### RECORDS TO USE
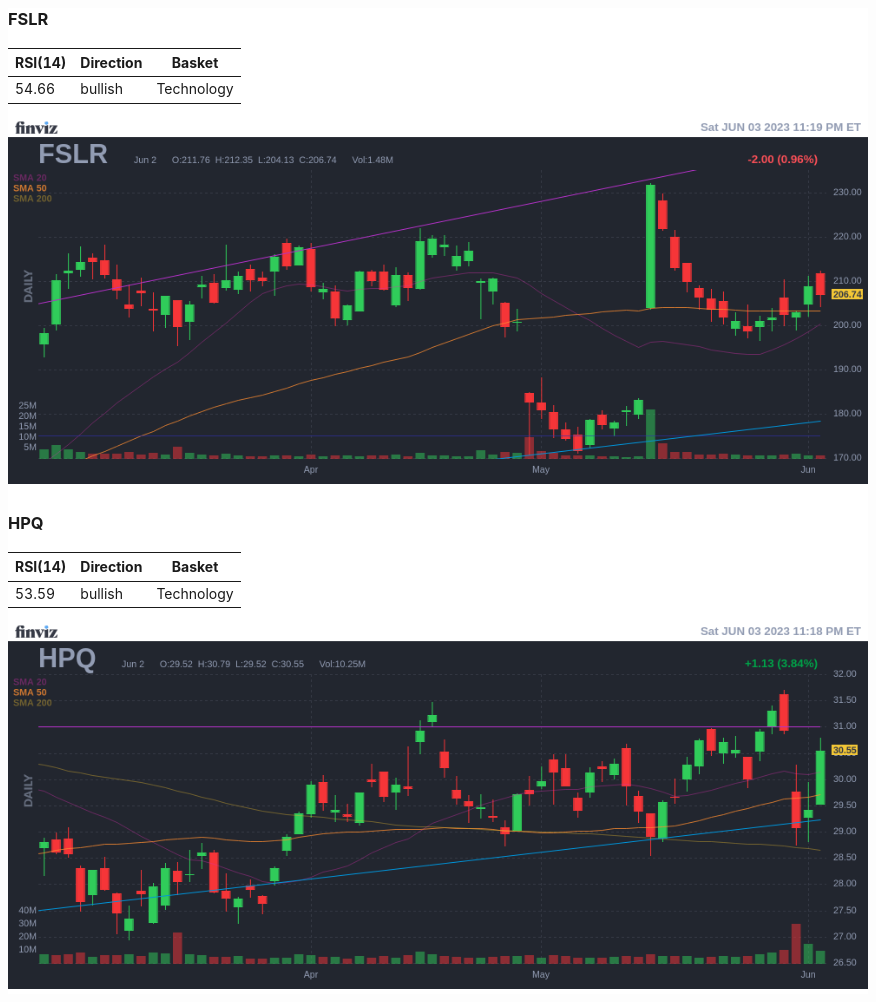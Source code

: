 ### FSLR

|  RSI(14) | Direction | Basket |
|----------|-------|--------|
|  54.66 | bullish | Technology |

![image](FSLR-D-M3.png)

### HPQ

|  RSI(14) | Direction | Basket |
|----------|-------|--------|
|  53.59 | bullish | Technology |

![image](HPQ-D-M3.png)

### WHAT IS EXPECTED
Copy out the material exactly as it stands, though no picture should appear in the copy.

### EXERCISE OUTPUT
Source code

: ### FSLR

|  RSI(14) | Direction | Basket |
|----------|-------|--------|
|  54.66 | bullish | Technology |

![image](FSLR-D-M3.png)

### HPQ

|  RSI(14) | Direction | Basket |
|----------|-------|--------|
|  53.59 | bullish | Technology |

![image](HPQ-D-M3.png)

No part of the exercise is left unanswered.